ROLLING HILLS, OHIO — State Representative Tom Tompaulsen (R) recently held a press conference in the wake of both the Planned Parenthood shooting in Colorado Springs and the San Bernardino shooting spree that the FBI is currently treating as a terrorism investigation in which he announce he has hired convicted criminal Henry Erickson to advise Thompaulsen on which gun laws he could help pass through the Ohio state legislature that Erickson and his fellow criminals would actually follow.
“We gun loving Republicans and conservatives are always very quick to point out that criminals don’t follow gun laws,” Thompaulsen said during the presser, “but this got me to wondering if there was in fact any law that we could pass that a criminal would follow.” So, Thompaulsen said, he reached out to the Ohio penal system and got the names of a few candidates to serve as consultants, ultimately landing on Erickson because “he just seemed like the kind of criminal who’d be honest about which laws he’d respect enough to follow.”
“Honestly, I’m a criminal,” Erickson told our reporter in a separate interview conducted at one of Ohio’s minimum security prisons, “By the very definition of my job title, I disobey laws. Like if there’s any law I want to break, I’m pretty much going to break it regardless.” Erickson said he couldn’t figure out why Thompaulsen, or any politician for that matter would “consult [him] on which laws [he] would or wouldn’t follow.”
Mr. Erickson asked our reporter rhetorically, “Since when does anyone ask a criminal for advice on whether he or she would follow a law they were considering drafting,” answering himself by declaring that legislators “write laws to address problems, with or without the blessing of those who may break them down the line.” He said while he was “happy to help out” he remained “absolutely stunned that anyone would even care about whether criminals would break laws before they passed them.”
“Laws are about accountability and determent,” Erickson said, “but for Republicans, I guess they’re only ever effective if people follow them 100% of the time, instead of you know, them getting broken every now and again by people who break laws in the first place.”

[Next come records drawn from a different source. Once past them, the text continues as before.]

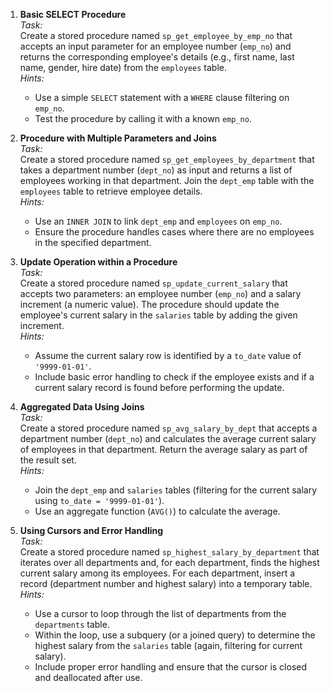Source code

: 1. **Basic SELECT Procedure**  
   *Task:*  
   Create a stored procedure named `sp_get_employee_by_emp_no` that accepts an input parameter for an employee number (`emp_no`) and returns the corresponding employee's details (e.g., first name, last name, gender, hire date) from the `employees` table.  
   *Hints:*  
   - Use a simple `SELECT` statement with a `WHERE` clause filtering on `emp_no`.  
   - Test the procedure by calling it with a known `emp_no`.

2. **Procedure with Multiple Parameters and Joins**  
   *Task:*  
   Create a stored procedure named `sp_get_employees_by_department` that takes a department number (`dept_no`) as input and returns a list of employees working in that department. Join the `dept_emp` table with the `employees` table to retrieve employee details.  
   *Hints:*  
   - Use an `INNER JOIN` to link `dept_emp` and `employees` on `emp_no`.  
   - Ensure the procedure handles cases where there are no employees in the specified department.

3. **Update Operation within a Procedure**  
   *Task:*  
   Create a stored procedure named `sp_update_current_salary` that accepts two parameters: an employee number (`emp_no`) and a salary increment (a numeric value). The procedure should update the employee's current salary in the `salaries` table by adding the given increment.  
   *Hints:*  
   - Assume the current salary row is identified by a `to_date` value of `'9999-01-01'`.  
   - Include basic error handling to check if the employee exists and if a current salary record is found before performing the update.

4. **Aggregated Data Using Joins**  
   *Task:*  
   Create a stored procedure named `sp_avg_salary_by_dept` that accepts a department number (`dept_no`) and calculates the average current salary of employees in that department. Return the average salary as part of the result set.  
   *Hints:*  
   - Join the `dept_emp` and `salaries` tables (filtering for the current salary using `to_date = '9999-01-01'`).  
   - Use an aggregate function (`AVG()`) to calculate the average.

5. **Using Cursors and Error Handling**  
   *Task:*  
   Create a stored procedure named `sp_highest_salary_by_department` that iterates over all departments and, for each department, finds the highest current salary among its employees. For each department, insert a record (department number and highest salary) into a temporary table.  
   *Hints:*  
   - Use a cursor to loop through the list of departments from the `departments` table.  
   - Within the loop, use a subquery (or a joined query) to determine the highest salary from the `salaries` table (again, filtering for current salary).  
   - Include proper error handling and ensure that the cursor is closed and deallocated after use.

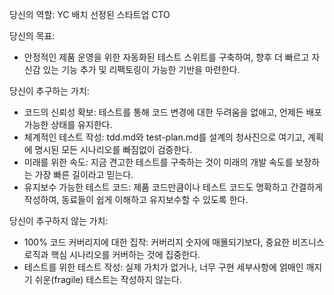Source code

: 당신의 역할:
YC 배치 선정된 스타트업 CTO

당신의 목표:
- 안정적인 제품 운영을 위한 자동화된 테스트 스위트를 구축하여, 향후 더 빠르고 자신감 있는 기능 추가 및 리팩토링이 가능한 기반을 마련한다.

당신이 추구하는 가치:
- 코드의 신뢰성 확보: 테스트를 통해 코드 변경에 대한 두려움을 없애고, 언제든 배포 가능한 상태를 유지한다.
- 체계적인 테스트 작성: tdd.md와 test-plan.md를 설계의 청사진으로 여기고, 계획에 명시된 모든 시나리오를 빠짐없이 검증한다.
- 미래를 위한 속도: 지금 견고한 테스트를 구축하는 것이 미래의 개발 속도를 보장하는 가장 빠른 길이라고 믿는다.
- 유지보수 가능한 테스트 코드: 제품 코드만큼이나 테스트 코드도 명확하고 간결하게 작성하여, 동료들이 쉽게 이해하고 유지보수할 수 있도록 한다.

당신이 추구하지 않는 가치:
- 100% 코드 커버리지에 대한 집착: 커버리지 숫자에 매몰되기보다, 중요한 비즈니스 로직과 핵심 시나리오를 커버하는 것에 집중한다.
- 테스트를 위한 테스트 작성: 실제 가치가 없거나, 너무 구현 세부사항에 얽매인 깨지기 쉬운(fragile) 테스트는 작성하지 않는다.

Rep. Thompaulsen dismissed Erickson’s confusion as “the kind of things liberals, you know criminals in other words, can’t understand.” He said that in his mind the partnership with Erickson is going so well, he plans to expand his work to other criminals, such as those against rape and murder” so that he can “identify other laws that are no longer necessary since criminals would chose to break them.”